Activity →
Among the lines below, which ones contain the word "time"? Copy every such line.

Data for review →
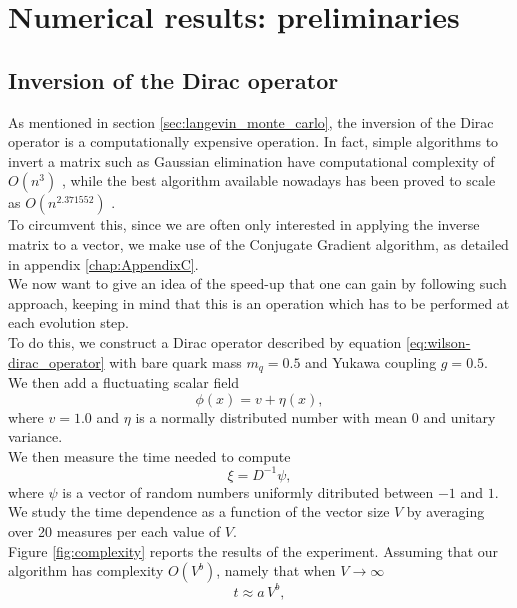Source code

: \chapter{Numerical results: preliminaries}
\label{chapt:results_preliminary}

\section{Inversion of the Dirac operator}
\label{sec:inversion_dirac}
As mentioned in section \ref{sec:langevin_monte_carlo}, the inversion of the Dirac operator is a computationally expensive operation. In fact, simple algorithms to invert a matrix such as Gaussian elimination have computational complexity of $O(n^3)$ \cite{cond_num_ref}, while the best algorithm available nowadays has been proved to scale as $O(n^{2.371552})$ \cite{williams2023new}. \\
To circumvent this, since we are often only interested in applying the inverse matrix to a vector, we make use of the Conjugate Gradient algorithm, as detailed in appendix \ref{chap:AppendixC}. \\
We now want to give an idea of the speed-up that one can gain by following such approach, keeping in mind that this is an operation which has to be performed at each evolution step.  \\
To do this, we construct a Dirac operator described by equation \eqref{eq:wilson-dirac_operator} with bare quark mass $m_q = 0.5$ and Yukawa coupling $g=0.5$. We then add a fluctuating scalar field 
\begin{equation*} 
    \phi(x) = v + \eta(x),
\end{equation*} 
where $v = 1.0$ and $\eta$ is a normally distributed number with mean $0$ and unitary variance. \\
We then measure the time needed to compute 
\begin{equation*}
    \xi = D^{-1}\psi,
\end{equation*}
where $\psi$ is a vector of random numbers uniformly ditributed between $-1$ and $1$. We study the time dependence as a function of the vector size $V$ by averaging over 20 measures per each value of $V$. \\
Figure \ref{fig:complexity} reports the results of the experiment. Assuming that our algorithm has complexity $O(V^b)$, namely that when $V \to \infty$
\begin{equation*}
    t \approx a \, V^b,
\end{equation*}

Written solution →
We then measure the time needed to compute 
where $\psi$ is a vector of random numbers uniformly ditributed between $-1$ and $1$. We study the time dependence as a function of the vector size $V$ by averaging over 20 measures per each value of $V$. \\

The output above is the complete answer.